Google recommends always creating a robots.txt file, even if it is empty or permissive, to prevent hosts from generating random behaviors during crawling. Without this file, some servers return a default 404, which can confuse bots and create unpredictable crawling anomalies. The absence of a robots.txt file becomes a technical risk factor often overlooked in audits.

What you need to understand

What actually happens when a robots.txt is missing?

When Googlebot tries to access /robots.txt on a domain that does not have one, the server's response varies based on the host's configuration. Some well-configured servers return a 200 OK with empty content, while others return a 404 Not Found.

The issue arises with hosts that implement custom 404 pages containing HTML content, JavaScript redirects, or worse, incorrect status codes (200 instead of 404). Googlebot may interpret these responses as valid robots.txt files and extract phantom directives from the HTML of the error page.

Why does Google refer to 'unexpected behaviors'?

The term remains deliberately vague, but in practice, several anomalies are observed. Some sites have wasted their crawl budget on nonexistent URLs, while others have noted entire sections ignored without explicit directives from them.

The bot parses the HTML content of the 404 page for patterns resembling robots.txt directives. A simple ‘user-agent’ or ‘disallow’ in the error page text can be interpreted as a real instruction. Google does not publicly elaborate on these edge cases, but the recommendation exists for a pragmatic reason.

Is a blank robots.txt really sufficient?

Yes, and that is exactly the goal. A file returning 200 OK with empty content or the minimal directive ‘User-agent: * Disallow:’ removes any ambiguity. The bot receives a clean response and correctly interprets that no restrictions are applied.

This approach mitigates hosting variabilities and ensures standardized behavior. An empty file consumes no server resources and caches efficiently. It is a defensive measure that costs nothing but prevents rare yet costly malfunctions.

  • An absent robots.txt exposes your site to the implementation peculiarities of your host, with a risk of 404s being interpreted as valid directives
  • An empty or permissive file eliminates this gray area and ensures that Googlebot receives a standardized HTTP response
  • The presence of the file stabilizes crawl behavior and removes a source of technical unpredictability often overlooked in audits
  • This recommendation targets shared or poorly configured hosting environments, where default 404 pages contain structured HTML content
  • A well-formed robots.txt is part of the technical fundamentals just like the XML sitemap or canonical tags

SEO Expert opinion

Is this recommendation consistent with real-world observations?

On well-configured professional infrastructures, the absence of a robots.txt usually causes no issues. Servers cleanly return a 404 Not Found and Googlebot interprets it correctly as total crawl authorization.

Problematic cases mainly arise on shared hosting, poorly configured CMSs, or CDNs with exotic fallback rules. I have observed situations where 404 pages generated by the host's control panel contained text fragments like ‘User-agent detection’ that disrupted the bot's analysis. [To verify]: Google does not publish statistics on the actual frequency of these cases, but the recommendation has existed for years without change.

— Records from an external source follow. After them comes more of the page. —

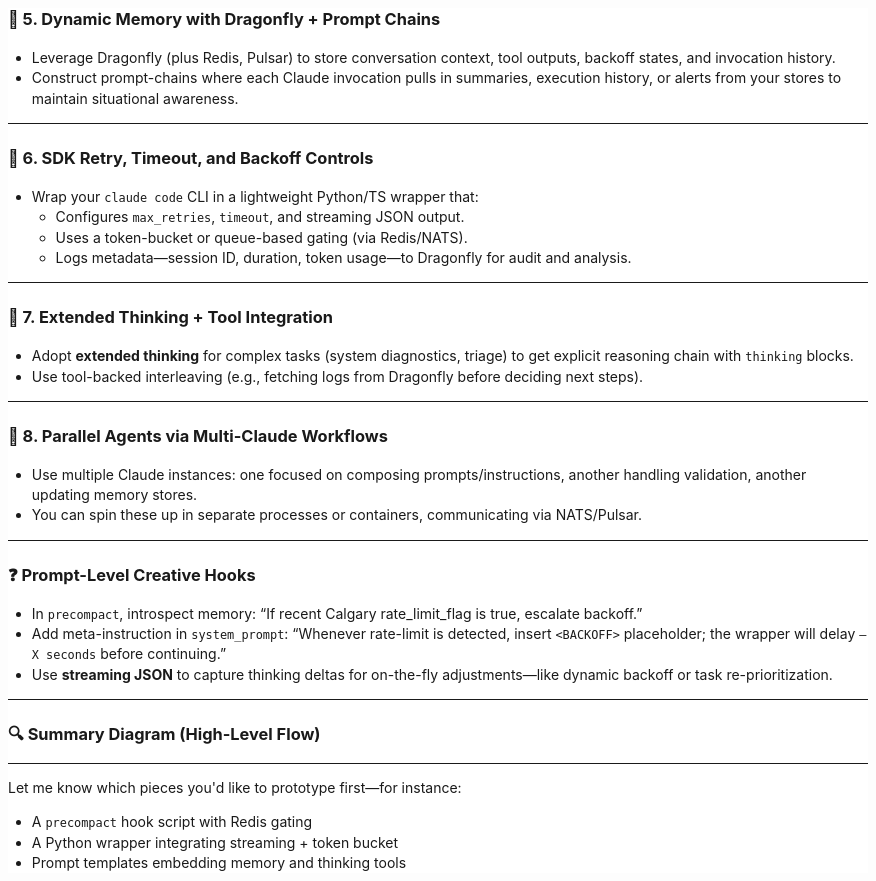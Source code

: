 
### 💾 5. Dynamic Memory with Dragonfly + Prompt Chains

- Leverage Dragonfly (plus Redis, Pulsar) to store conversation context, tool outputs, backoff states, and invocation history.
- Construct prompt-chains where each Claude invocation pulls in summaries, execution history, or alerts from your stores to maintain situational awareness.

---

### 🔁 6. SDK Retry, Timeout, and Backoff Controls

- Wrap your `claude code` CLI in a lightweight Python/TS wrapper that:
	- Configures `max_retries`, `timeout`, and streaming JSON output.
	- Uses a token-bucket or queue-based gating (via Redis/NATS).
	- Logs metadata—session ID, duration, token usage—to Dragonfly for audit and analysis.

---

### 🧠 7. Extended Thinking + Tool Integration

- Adopt **extended thinking** for complex tasks (system diagnostics, triage) to get explicit reasoning chain with `thinking` blocks.
- Use tool-backed interleaving (e.g., fetching logs from Dragonfly before deciding next steps).

---

### 🧩 8. Parallel Agents via Multi-Claude Workflows

- Use multiple Claude instances: one focused on composing prompts/instructions, another handling validation, another updating memory stores.
- You can spin these up in separate processes or containers, communicating via NATS/Pulsar.

---

### ❓ Prompt-Level Creative Hooks

- In `precompact`, introspect memory: “If recent Calgary rate\_limit\_flag is true, escalate backoff.”
- Add meta-instruction in `system_prompt`: “Whenever rate-limit is detected, insert `<BACKOFF>` placeholder; the wrapper will delay `–X seconds` before continuing.”
- Use **streaming JSON** to capture thinking deltas for on-the-fly adjustments—like dynamic backoff or task re-prioritization.

---

### 🔍 Summary Diagram (High-Level Flow)

---

Let me know which pieces you'd like to prototype first—for instance:

- A `precompact` hook script with Redis gating
- A Python wrapper integrating streaming + token bucket
- Prompt templates embedding memory and thinking tools
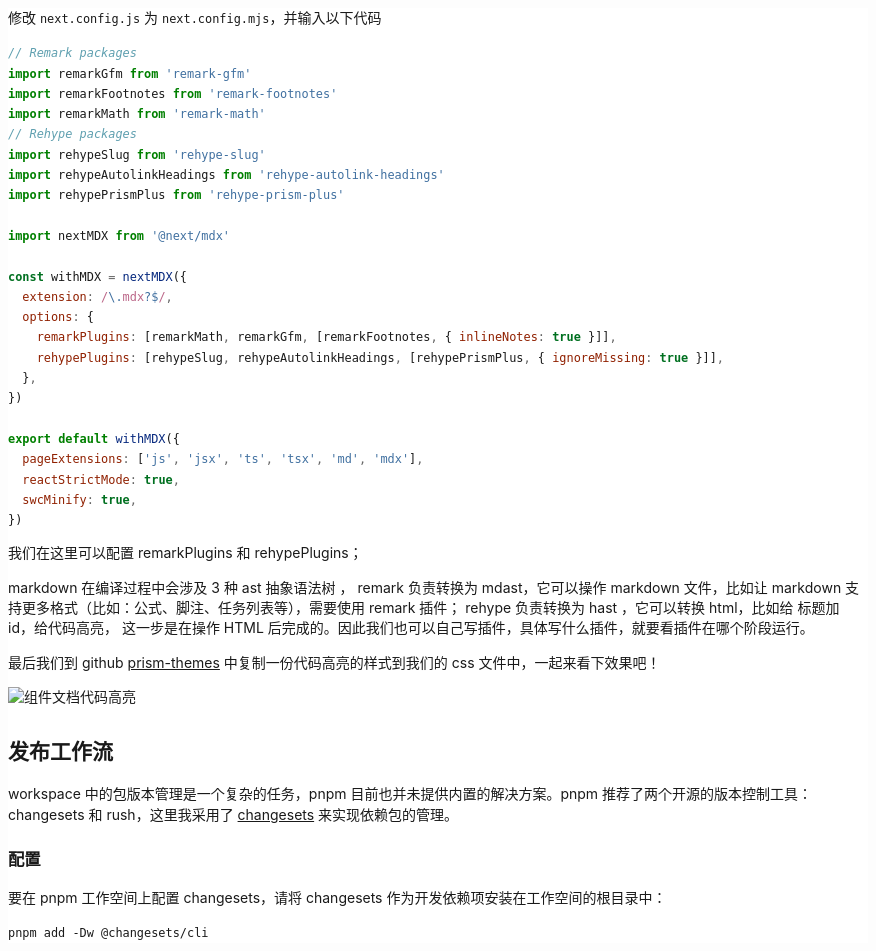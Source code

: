 修改 `next.config.js` 为 `next.config.mjs`，并输入以下代码

```js
// Remark packages
import remarkGfm from 'remark-gfm'
import remarkFootnotes from 'remark-footnotes'
import remarkMath from 'remark-math'
// Rehype packages
import rehypeSlug from 'rehype-slug'
import rehypeAutolinkHeadings from 'rehype-autolink-headings'
import rehypePrismPlus from 'rehype-prism-plus'

import nextMDX from '@next/mdx'

const withMDX = nextMDX({
  extension: /\.mdx?$/,
  options: {
    remarkPlugins: [remarkMath, remarkGfm, [remarkFootnotes, { inlineNotes: true }]],
    rehypePlugins: [rehypeSlug, rehypeAutolinkHeadings, [rehypePrismPlus, { ignoreMissing: true }]],
  },
})

export default withMDX({
  pageExtensions: ['js', 'jsx', 'ts', 'tsx', 'md', 'mdx'],
  reactStrictMode: true,
  swcMinify: true,
})
```

我们在这里可以配置 remarkPlugins 和 rehypePlugins；

markdown 在编译过程中会涉及 3 种 ast 抽象语法树 ， remark 负责转换为 mdast，它可以操作 markdown 文件，比如让 markdown 支持更多格式（比如：公式、脚注、任务列表等），需要使用 remark 插件； rehype 负责转换为 hast ，它可以转换 html，比如给 标题加 id，给代码高亮， 这一步是在操作 HTML 后完成的。因此我们也可以自己写插件，具体写什么插件，就要看插件在哪个阶段运行。

最后我们到 github [prism-themes](https://github.com/PrismJS/prism-themes/blob/master/themes/prism-atom-dark.css) 中复制一份代码高亮的样式到我们的 css 文件中，一起来看下效果吧！

![组件文档代码高亮](https://p3-juejin.byteimg.com/tos-cn-i-k3u1fbpfcp/958db388c7dc45728c2a8b16fd74d3a9~tplv-k3u1fbpfcp-zoom-1.image)

## 发布工作流

workspace 中的包版本管理是一个复杂的任务，pnpm 目前也并未提供内置的解决方案。pnpm 推荐了两个开源的版本控制工具：changesets 和 rush，这里我采用了 [changesets](https://github.com/changesets/changesets 'changesets') 来实现依赖包的管理。

### 配置

要在 pnpm 工作空间上配置 changesets，请将 changesets 作为开发依赖项安装在工作空间的根目录中：

```
pnpm add -Dw @changesets/cli
```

What are the limitations of this recommendation?

The wording remains vague on what exactly constitutes an ‘unexpected behavior’. Google neither specifies the frequency of these incidents nor the specific HTML patterns that trigger incorrect interpretations. This imprecision makes it difficult to assess the real risk.

Additionally, creating an empty robots.txt resolves a technical issue but does not add any positive SEO value. It is a purely defensive measure. If your site has operated without a robots.txt for years without crawl anomalies, the urgency remains low. However, on a new project or during migration, integrating this file from the start eliminates potential risks with minimal effort.

When does this rule become critical?

Environments where this recommendation shifts from being a ‘best practice’ to a ‘must-have’ can be identified. Sites on lower-end shared hosting, platforms with 404 pages overloaded with content (forms, menus, scripts), or infrastructures with multiple layers of proxies and CDNs.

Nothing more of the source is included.